**Given records:**
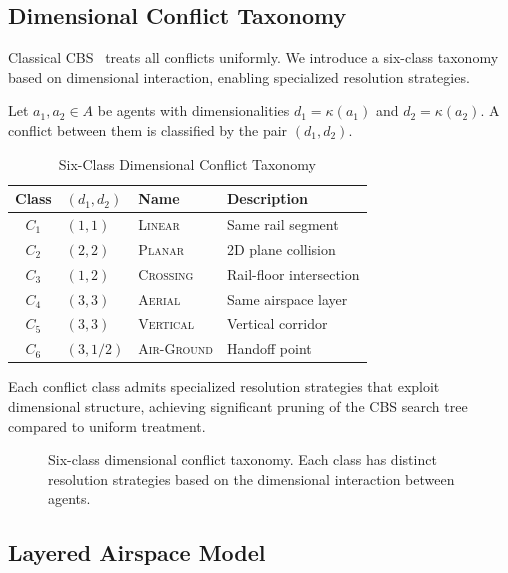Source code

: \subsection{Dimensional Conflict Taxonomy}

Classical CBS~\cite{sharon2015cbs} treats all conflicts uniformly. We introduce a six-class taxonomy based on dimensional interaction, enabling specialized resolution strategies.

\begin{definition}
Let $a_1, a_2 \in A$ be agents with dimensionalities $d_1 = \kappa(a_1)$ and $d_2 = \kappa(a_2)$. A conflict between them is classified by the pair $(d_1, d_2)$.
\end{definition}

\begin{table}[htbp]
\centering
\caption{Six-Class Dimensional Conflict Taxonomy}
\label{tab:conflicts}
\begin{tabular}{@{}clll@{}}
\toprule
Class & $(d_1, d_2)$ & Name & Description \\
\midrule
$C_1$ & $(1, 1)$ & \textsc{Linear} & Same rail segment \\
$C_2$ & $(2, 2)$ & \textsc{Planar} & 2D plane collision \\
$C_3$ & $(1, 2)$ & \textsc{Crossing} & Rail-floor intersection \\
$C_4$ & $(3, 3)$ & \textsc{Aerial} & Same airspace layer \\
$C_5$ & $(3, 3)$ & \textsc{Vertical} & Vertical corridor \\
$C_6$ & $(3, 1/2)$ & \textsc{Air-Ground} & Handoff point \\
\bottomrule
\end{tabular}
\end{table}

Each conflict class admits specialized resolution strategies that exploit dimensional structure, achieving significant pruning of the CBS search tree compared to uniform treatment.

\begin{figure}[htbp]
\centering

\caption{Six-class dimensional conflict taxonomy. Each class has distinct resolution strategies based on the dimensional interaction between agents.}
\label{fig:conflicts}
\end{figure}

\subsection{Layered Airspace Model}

**About this task:** Everything but the pictures is needed: copy the data above exactly.

**Response to this exercise:**
Source code

: \subsection{Dimensional Conflict Taxonomy}

Classical CBS~\cite{sharon2015cbs} treats all conflicts uniformly. We introduce a six-class taxonomy based on dimensional interaction, enabling specialized resolution strategies.

\begin{definition}
Let $a_1, a_2 \in A$ be agents with dimensionalities $d_1 = \kappa(a_1)$ and $d_2 = \kappa(a_2)$. A conflict between them is classified by the pair $(d_1, d_2)$.
\end{definition}

\begin{table}[htbp]
\centering
\caption{Six-Class Dimensional Conflict Taxonomy}
\label{tab:conflicts}
\begin{tabular}{@{}clll@{}}
\toprule
Class & $(d_1, d_2)$ & Name & Description \\
\midrule
$C_1$ & $(1, 1)$ & \textsc{Linear} & Same rail segment \\
$C_2$ & $(2, 2)$ & \textsc{Planar} & 2D plane collision \\
$C_3$ & $(1, 2)$ & \textsc{Crossing} & Rail-floor intersection \\
$C_4$ & $(3, 3)$ & \textsc{Aerial} & Same airspace layer \\
$C_5$ & $(3, 3)$ & \textsc{Vertical} & Vertical corridor \\
$C_6$ & $(3, 1/2)$ & \textsc{Air-Ground} & Handoff point \\
\bottomrule
\end{tabular}
\end{table}

Each conflict class admits specialized resolution strategies that exploit dimensional structure, achieving significant pruning of the CBS search tree compared to uniform treatment.

\begin{figure}[htbp]
\centering

\caption{Six-class dimensional conflict taxonomy. Each class has distinct resolution strategies based on the dimensional interaction between agents.}
\label{fig:conflicts}
\end{figure}

\subsection{Layered Airspace Model}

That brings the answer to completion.